All you need are borax and glue. We used white glue but you can use clear glue, or clear glitter glue, too. White glue gives an opaque slime, and clear glue gives a translucent slime. We'll share what that looks like in the next post when we use the clear glue.
We also made accessible to our guests food coloring, glitter and googly eyes,
which Emily glued in pairs back-to-back so they would be like 360-degree eyes.
These are the ingredients. The recipe, I understand, varies, but this ratio of ingredients is typical:
- equal parts water and glue (we used 1/4 cup of each) in a big plastic cup,
- a small quantity of borax dissolved in water to saturation point (we used 1/4 tsp to about 1/4 cup of water).

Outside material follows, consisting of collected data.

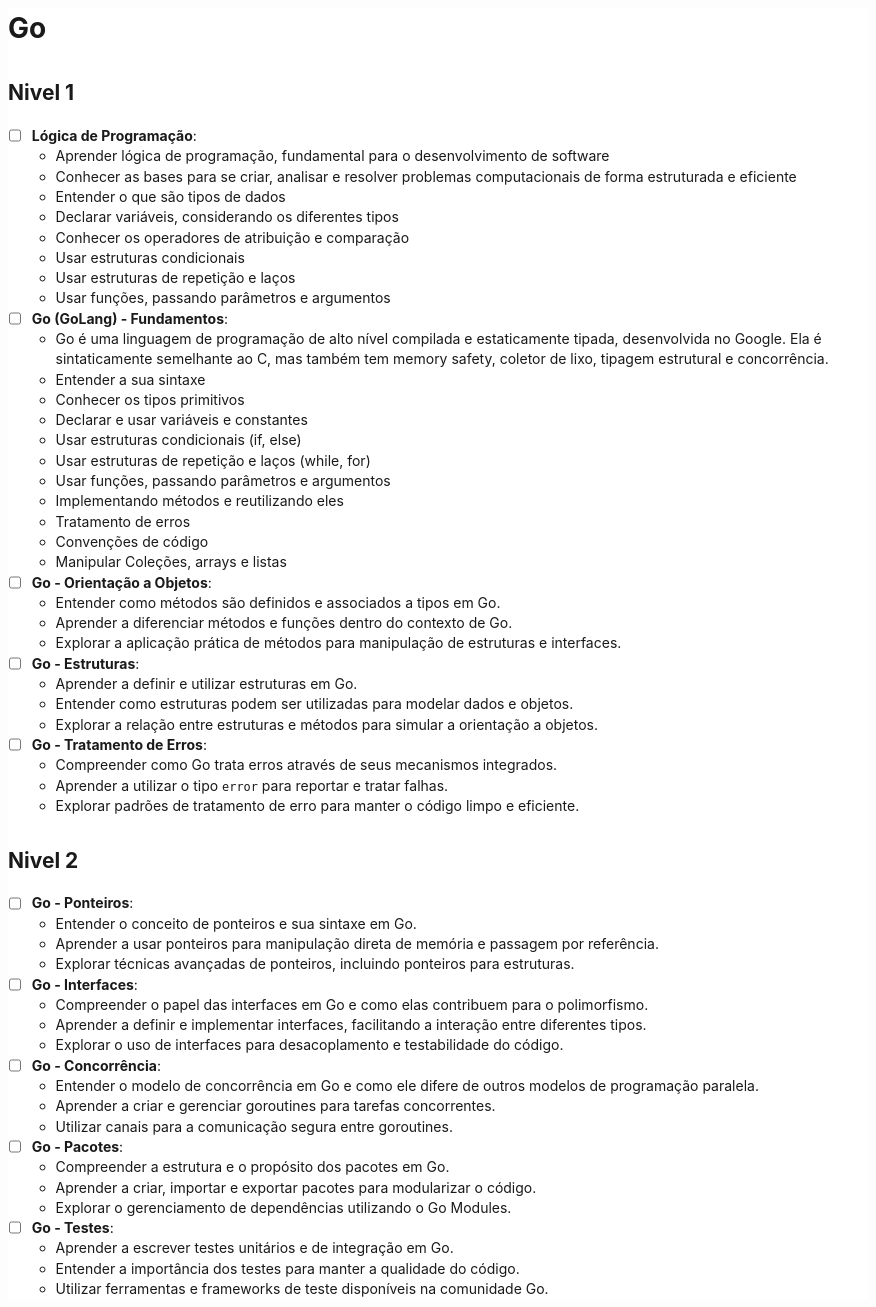 # Go
## Nivel 1
- [ ] **Lógica de Programação**:
   - Aprender lógica de programação, fundamental para o desenvolvimento de software
   - Conhecer as bases para se criar, analisar e resolver problemas computacionais de forma estruturada e eficiente
   - Entender o que são tipos de dados
   - Declarar variáveis, considerando os diferentes tipos
   - Conhecer os operadores de atribuição e comparação
   - Usar estruturas condicionais
   - Usar estruturas de repetição e laços
   - Usar funções, passando parâmetros e argumentos
- [ ] **Go (GoLang) - Fundamentos**:
   - Go é uma linguagem de programação de alto nível compilada e estaticamente tipada, desenvolvida no Google. Ela é sintaticamente semelhante ao C, mas também tem memory safety, coletor de lixo, tipagem estrutural e concorrência.
   - Entender a sua sintaxe
   - Conhecer os tipos primitivos
   - Declarar e usar variáveis e constantes
   - Usar estruturas condicionais (if, else)
   - Usar estruturas de repetição e laços (while, for)
   - Usar funções, passando parâmetros e argumentos
   - Implementando métodos e reutilizando eles
   - Tratamento de erros
   - Convenções de código
   - Manipular Coleções, arrays e listas
- [ ] **Go - Orientação a Objetos**:
   - Entender como métodos são definidos e associados a tipos em Go.
   - Aprender a diferenciar métodos e funções dentro do contexto de Go.
   - Explorar a aplicação prática de métodos para manipulação de estruturas e interfaces.
- [ ] **Go - Estruturas**:
   - Aprender a definir e utilizar estruturas em Go.
   - Entender como estruturas podem ser utilizadas para modelar dados e objetos.
   - Explorar a relação entre estruturas e métodos para simular a orientação a objetos.
- [ ] **Go - Tratamento de Erros**:
   - Compreender como Go trata erros através de seus mecanismos integrados.
   - Aprender a utilizar o tipo `error` para reportar e tratar falhas.
   - Explorar padrões de tratamento de erro para manter o código limpo e eficiente.
## Nivel 2
- [ ] **Go - Ponteiros**:
   - Entender o conceito de ponteiros e sua sintaxe em Go.
   - Aprender a usar ponteiros para manipulação direta de memória e passagem por referência.
   - Explorar técnicas avançadas de ponteiros, incluindo ponteiros para estruturas.
- [ ] **Go - Interfaces**:
   - Compreender o papel das interfaces em Go e como elas contribuem para o polimorfismo.
   - Aprender a definir e implementar interfaces, facilitando a interação entre diferentes tipos.
   - Explorar o uso de interfaces para desacoplamento e testabilidade do código.
- [ ] **Go - Concorrência**:
   - Entender o modelo de concorrência em Go e como ele difere de outros modelos de programação paralela.
   - Aprender a criar e gerenciar goroutines para tarefas concorrentes.
   - Utilizar canais para a comunicação segura entre goroutines.
- [ ] **Go - Pacotes**:
   - Compreender a estrutura e o propósito dos pacotes em Go.
   - Aprender a criar, importar e exportar pacotes para modularizar o código.
   - Explorar o gerenciamento de dependências utilizando o Go Modules.
- [ ] **Go - Testes**:
   - Aprender a escrever testes unitários e de integração em Go.
   - Entender a importância dos testes para manter a qualidade do código.
   - Utilizar ferramentas e frameworks de teste disponíveis na comunidade Go.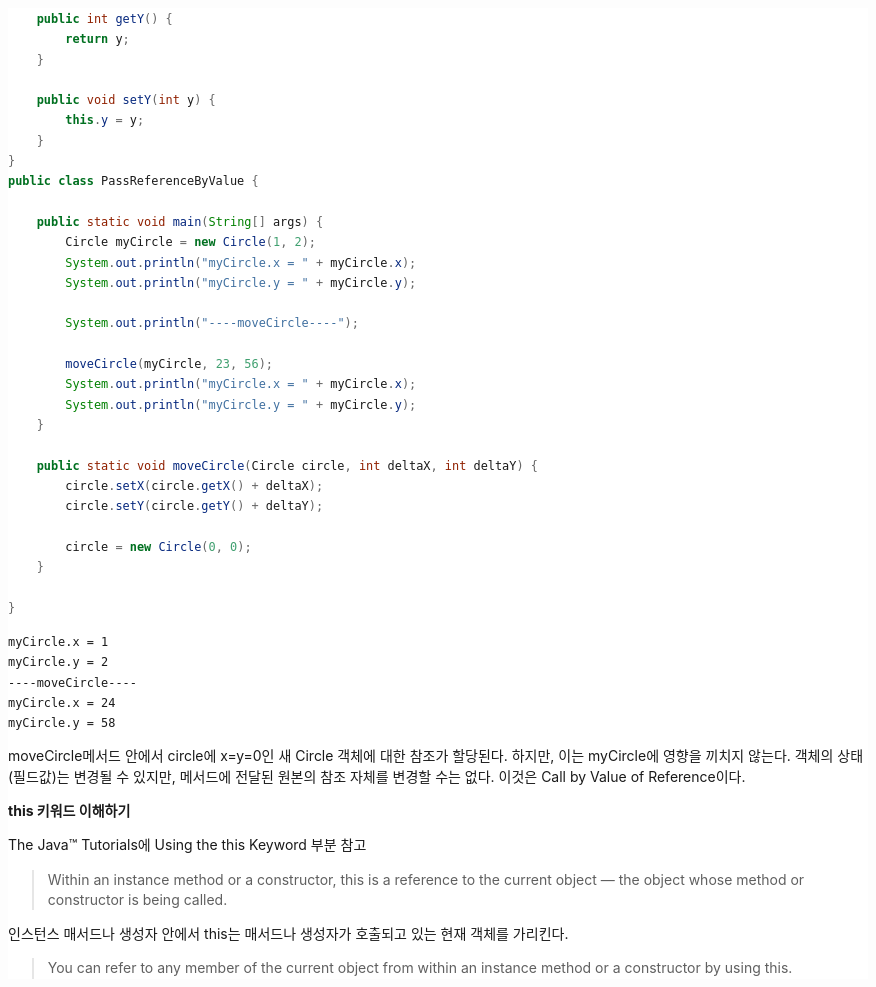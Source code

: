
 ```java
    public int getY() {
        return y;
    }

    public void setY(int y) {
        this.y = y;
    }
}
public class PassReferenceByValue {

    public static void main(String[] args) {
        Circle myCircle = new Circle(1, 2);
        System.out.println("myCircle.x = " + myCircle.x);
        System.out.println("myCircle.y = " + myCircle.y);

        System.out.println("----moveCircle----");

        moveCircle(myCircle, 23, 56);
        System.out.println("myCircle.x = " + myCircle.x);
        System.out.println("myCircle.y = " + myCircle.y);
    }
    
    public static void moveCircle(Circle circle, int deltaX, int deltaY) {
        circle.setX(circle.getX() + deltaX);
        circle.setY(circle.getY() + deltaY);

        circle = new Circle(0, 0);
    }

}
```

```
myCircle.x = 1
myCircle.y = 2
----moveCircle----
myCircle.x = 24
myCircle.y = 58
```

moveCircle메서드 안에서 circle에 x=y=0인 새 Circle 객체에 대한 참조가 할당된다. 하지만, 이는 myCircle에 영향을 끼치지 않는다. 객체의 상태(필드값)는 변경될 수 있지만, 메서드에 전달된 원본의 참조 자체를 변경할 수는 없다. 이것은 Call by Value of Reference이다.

**this 키워드 이해하기**

The Java™ Tutorials에 Using the this Keyword 부분 참고

> Within an instance method or a constructor, this is a reference to the current object — the object whose method or constructor is being called.

인스턴스 매서드나 생성자 안에서 this는 매서드나 생성자가 호출되고 있는 현재 객체를 가리킨다.

> You can refer to any member of the current object from within an instance method or a constructor by using this.
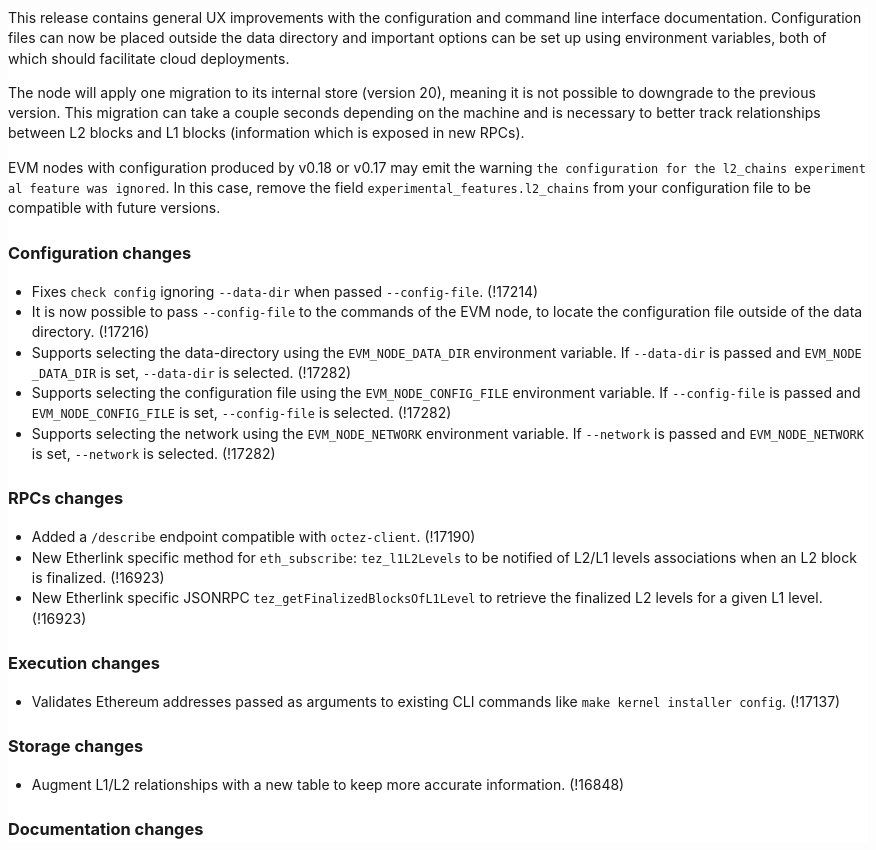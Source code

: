 This release contains general UX improvements with the configuration and command
line interface documentation. Configuration files can now be placed outside the
data directory and important options can be set up using environment variables,
both of which should facilitate cloud deployments.

The node will apply one migration to its internal store (version 20), meaning
it is not possible to downgrade to the previous version. This migration can take
a couple seconds depending on the machine and is necessary to better track
relationships between L2 blocks and L1 blocks (information which is exposed in
new RPCs).

EVM nodes with configuration produced by v0.18 or v0.17 may emit the
warning `the configuration for the l2_chains experimental feature was
ignored`. In this case, remove the field `experimental_features.l2_chains` from
your configuration file to be compatible with future versions.

### Configuration changes

- Fixes `check config` ignoring `--data-dir` when passed `--config-file`.
  (!17214)
- It is now possible to pass `--config-file` to the commands of the EVM node,
  to locate the configuration file outside of the data directory. (!17216)
- Supports selecting the data-directory using the `EVM_NODE_DATA_DIR`
  environment variable. If `--data-dir` is passed and `EVM_NODE_DATA_DIR` is
  set, `--data-dir` is selected. (!17282)
- Supports selecting the configuration file using the `EVM_NODE_CONFIG_FILE`
  environment variable. If `--config-file` is passed and `EVM_NODE_CONFIG_FILE`
  is set, `--config-file` is selected. (!17282)
- Supports selecting the network using the `EVM_NODE_NETWORK` environment
  variable. If `--network` is passed and `EVM_NODE_NETWORK` is set, `--network`
  is selected. (!17282)

### RPCs changes

- Added a `/describe` endpoint compatible with `octez-client`. (!17190)
- New Etherlink specific method for ``eth_subscribe``: ``tez_l1L2Levels``
  to be notified of L2/L1 levels associations when an L2 block is
  finalized. (!16923)
- New Etherlink specific JSONRPC ``tez_getFinalizedBlocksOfL1Level``
  to retrieve the finalized L2 levels for a given L1 level. (!16923)

### Execution changes

- Validates Ethereum addresses passed as arguments to existing CLI commands
  like `make kernel installer config`. (!17137)

### Storage changes

- Augment L1/L2 relationships with a new table to keep more accurate
  information. (!16848)

### Documentation changes
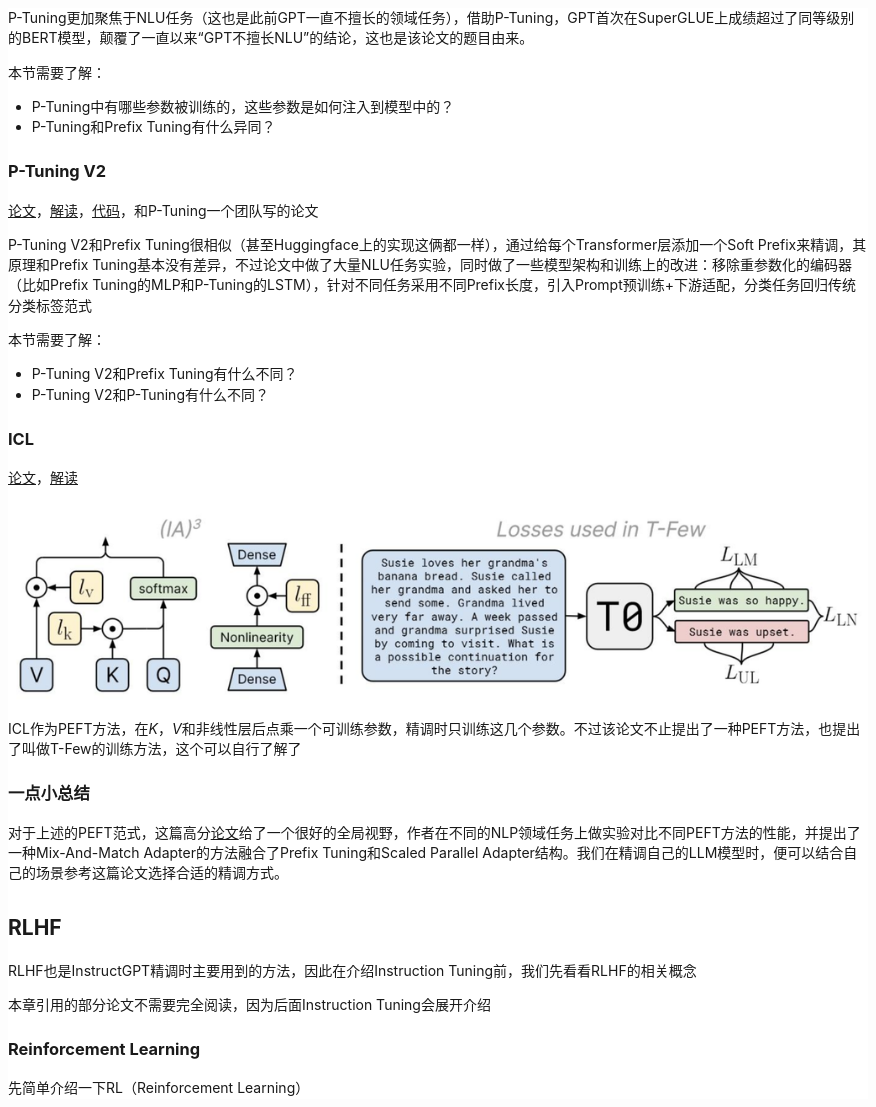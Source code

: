 P-Tuning更加聚焦于NLU任务（这也是此前GPT一直不擅长的领域任务），借助P-Tuning，GPT首次在SuperGLUE上成绩超过了同等级别的BERT模型，颠覆了一直以来“GPT不擅长NLU”的结论，这也是该论文的题目由来。

本节需要了解：

- P-Tuning中有哪些参数被训练的，这些参数是如何注入到模型中的？
- P-Tuning和Prefix Tuning有什么异同？

### P-Tuning V2

[论文](https://arxiv.org/pdf/2110.07602.pdf)，[解读](https://zhuanlan.zhihu.com/p/673985751)，[代码](https://github.com/THUDM/P-tuning-v2)，和P-Tuning一个团队写的论文

P-Tuning V2和Prefix Tuning很相似（甚至Huggingface上的实现这俩都一样），通过给每个Transformer层添加一个Soft Prefix来精调，其原理和Prefix Tuning基本没有差异，不过论文中做了大量NLU任务实验，同时做了一些模型架构和训练上的改进：移除重参数化的编码器（比如Prefix Tuning的MLP和P-Tuning的LSTM），针对不同任务采用不同Prefix长度，引入Prompt预训练+下游适配，分类任务回归传统分类标签范式

本节需要了解：

- P-Tuning V2和Prefix Tuning有什么不同？
- P-Tuning V2和P-Tuning有什么不同？

### ICL

[论文](https://arxiv.org/pdf/2205.05638.pdf)，[解读](https://zhuanlan.zhihu.com/p/609954679)

![icl-arch](/img/in-post/2024-02-26-llm/icl-arch.png)

ICL作为PEFT方法，在$K$，$V$和非线性层后点乘一个可训练参数，精调时只训练这几个参数。不过该论文不止提出了一种PEFT方法，也提出了叫做T-Few的训练方法，这个可以自行了解了

### 一点小总结

对于上述的PEFT范式，这篇高分[论文](https://arxiv.org/abs/2110.04366)给了一个很好的全局视野，作者在不同的NLP领域任务上做实验对比不同PEFT方法的性能，并提出了一种Mix-And-Match Adapter的方法融合了Prefix Tuning和Scaled Parallel Adapter结构。我们在精调自己的LLM模型时，便可以结合自己的场景参考这篇论文选择合适的精调方式。

## RLHF

RLHF也是InstructGPT精调时主要用到的方法，因此在介绍Instruction Tuning前，我们先看看RLHF的相关概念

本章引用的部分论文不需要完全阅读，因为后面Instruction Tuning会展开介绍

### Reinforcement Learning

先简单介绍一下RL（Reinforcement Learning）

Dump a few drops of food coloring (and/or glitter) into the glue-and-water mixture
and stir well.
Then mix the borax solution thoroughly to ensure the borax dissolves. There may be a little residue left, which is okay. Add, bit by bit, the borax solution to the cup of glue-and-water.
As you stir, solid chunks (the slime) will form, like congealed milk that has overdosed on plastic pills. The chemistry behind this is straightforward: white glue contains polyvinyl acetate, which is a large molecule called a polymer. These polymers move over each other relatively easily and smoothly. The borax, when dissolved in solution, forms ions that link those polymer molecules into longer chains. These longer, bulkier chains don't move over each other as easily, which is what we observe as the thick consistency and gunky behavior of slime.
Pretty soon, the solid bits will separate en masse from the liquid portion, of which there will eventually be hardly any left. You can stop adding borax at this point and start kneading your slime and playing with it.
It will be soft, spready and clammy but will not stick to your hands. If you continue adding borax, it will eventually become quite hard and plasticky, and can be shaped into a (temporary) ball.
At this stage, Regular Slime is complete, and kids are usually enthralled by it as is.
However, you can do many things to Regular Slime to give it different characters. For instance,
1 You can add googly eyes and turn it into Nightmare Alien slime.
2 You can add glow-in-the-dark paint (best to add it at the food coloring step) to make Halloween slime.
3 You can add cornstarch to turn it into bouncy balls.
4 You can add iron oxide powder to turn it into magnetic slime (but you need a very strong magnet to get it to work).